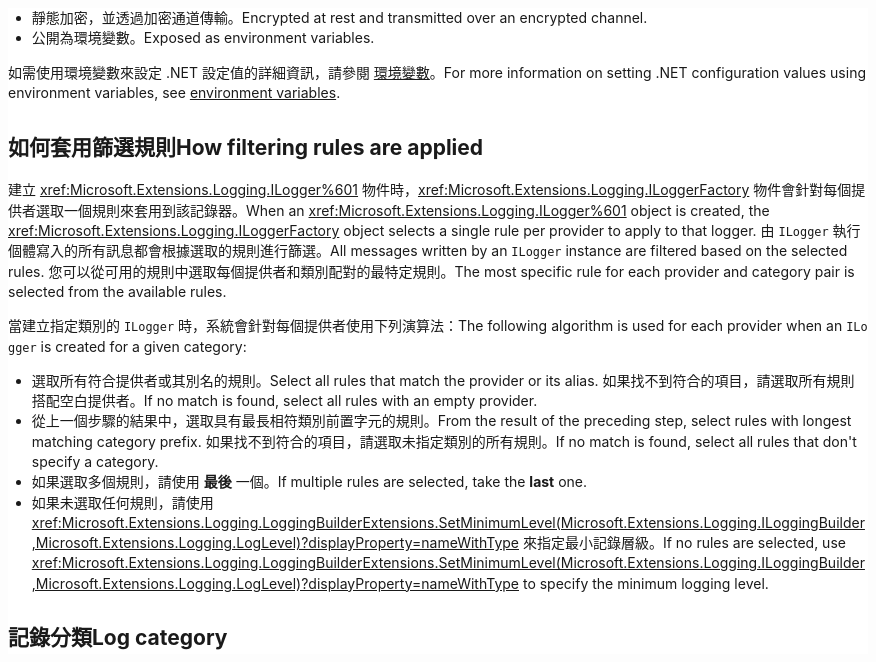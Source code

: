 - <span data-ttu-id="e04ff-185">靜態加密，並透過加密通道傳輸。</span><span class="sxs-lookup"><span data-stu-id="e04ff-185">Encrypted at rest and transmitted over an encrypted channel.</span></span>
- <span data-ttu-id="e04ff-186">公開為環境變數。</span><span class="sxs-lookup"><span data-stu-id="e04ff-186">Exposed as environment variables.</span></span>

<span data-ttu-id="e04ff-187">如需使用環境變數來設定 .NET 設定值的詳細資訊，請參閱 [環境變數](configuration-providers.md#environment-variable-configuration-provider)。</span><span class="sxs-lookup"><span data-stu-id="e04ff-187">For more information on setting .NET configuration values using environment variables, see [environment variables](configuration-providers.md#environment-variable-configuration-provider).</span></span>

## <a name="how-filtering-rules-are-applied"></a><span data-ttu-id="e04ff-188">如何套用篩選規則</span><span class="sxs-lookup"><span data-stu-id="e04ff-188">How filtering rules are applied</span></span>

<span data-ttu-id="e04ff-189">建立 <xref:Microsoft.Extensions.Logging.ILogger%601> 物件時，<xref:Microsoft.Extensions.Logging.ILoggerFactory> 物件會針對每個提供者選取一個規則來套用到該記錄器。</span><span class="sxs-lookup"><span data-stu-id="e04ff-189">When an <xref:Microsoft.Extensions.Logging.ILogger%601> object is created, the <xref:Microsoft.Extensions.Logging.ILoggerFactory> object selects a single rule per provider to apply to that logger.</span></span> <span data-ttu-id="e04ff-190">由 `ILogger` 執行個體寫入的所有訊息都會根據選取的規則進行篩選。</span><span class="sxs-lookup"><span data-stu-id="e04ff-190">All messages written by an `ILogger` instance are filtered based on the selected rules.</span></span> <span data-ttu-id="e04ff-191">您可以從可用的規則中選取每個提供者和類別配對的最特定規則。</span><span class="sxs-lookup"><span data-stu-id="e04ff-191">The most specific rule for each provider and category pair is selected from the available rules.</span></span>

<span data-ttu-id="e04ff-192">當建立指定類別的 `ILogger` 時，系統會針對每個提供者使用下列演算法：</span><span class="sxs-lookup"><span data-stu-id="e04ff-192">The following algorithm is used for each provider when an `ILogger` is created for a given category:</span></span>

- <span data-ttu-id="e04ff-193">選取所有符合提供者或其別名的規則。</span><span class="sxs-lookup"><span data-stu-id="e04ff-193">Select all rules that match the provider or its alias.</span></span> <span data-ttu-id="e04ff-194">如果找不到符合的項目，請選取所有規則搭配空白提供者。</span><span class="sxs-lookup"><span data-stu-id="e04ff-194">If no match is found, select all rules with an empty provider.</span></span>
- <span data-ttu-id="e04ff-195">從上一個步驟的結果中，選取具有最長相符類別前置字元的規則。</span><span class="sxs-lookup"><span data-stu-id="e04ff-195">From the result of the preceding step, select rules with longest matching category prefix.</span></span> <span data-ttu-id="e04ff-196">如果找不到符合的項目，請選取未指定類別的所有規則。</span><span class="sxs-lookup"><span data-stu-id="e04ff-196">If no match is found, select all rules that don't specify a category.</span></span>
- <span data-ttu-id="e04ff-197">如果選取多個規則，請使用 **最後** 一個。</span><span class="sxs-lookup"><span data-stu-id="e04ff-197">If multiple rules are selected, take the **last** one.</span></span>
- <span data-ttu-id="e04ff-198">如果未選取任何規則，請使用 <xref:Microsoft.Extensions.Logging.LoggingBuilderExtensions.SetMinimumLevel(Microsoft.Extensions.Logging.ILoggingBuilder,Microsoft.Extensions.Logging.LogLevel)?displayProperty=nameWithType> 來指定最小記錄層級。</span><span class="sxs-lookup"><span data-stu-id="e04ff-198">If no rules are selected, use <xref:Microsoft.Extensions.Logging.LoggingBuilderExtensions.SetMinimumLevel(Microsoft.Extensions.Logging.ILoggingBuilder,Microsoft.Extensions.Logging.LogLevel)?displayProperty=nameWithType> to specify the minimum logging level.</span></span>

## <a name="log-category"></a><span data-ttu-id="e04ff-199">記錄分類</span><span class="sxs-lookup"><span data-stu-id="e04ff-199">Log category</span></span>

************

• _Description of the task_:
What are the lines of the data above that include the string "found"? Copy them.

• _Task response_:
- <span data-ttu-id="e04ff-193">選取所有符合提供者或其別名的規則。</span><span class="sxs-lookup"><span data-stu-id="e04ff-193">Select all rules that match the provider or its alias.</span></span> <span data-ttu-id="e04ff-194">如果找不到符合的項目，請選取所有規則搭配空白提供者。</span><span class="sxs-lookup"><span data-stu-id="e04ff-194">If no match is found, select all rules with an empty provider.</span></span>
- <span data-ttu-id="e04ff-195">從上一個步驟的結果中，選取具有最長相符類別前置字元的規則。</span><span class="sxs-lookup"><span data-stu-id="e04ff-195">From the result of the preceding step, select rules with longest matching category prefix.</span></span> <span data-ttu-id="e04ff-196">如果找不到符合的項目，請選取未指定類別的所有規則。</span><span class="sxs-lookup"><span data-stu-id="e04ff-196">If no match is found, select all rules that don't specify a category.</span></span>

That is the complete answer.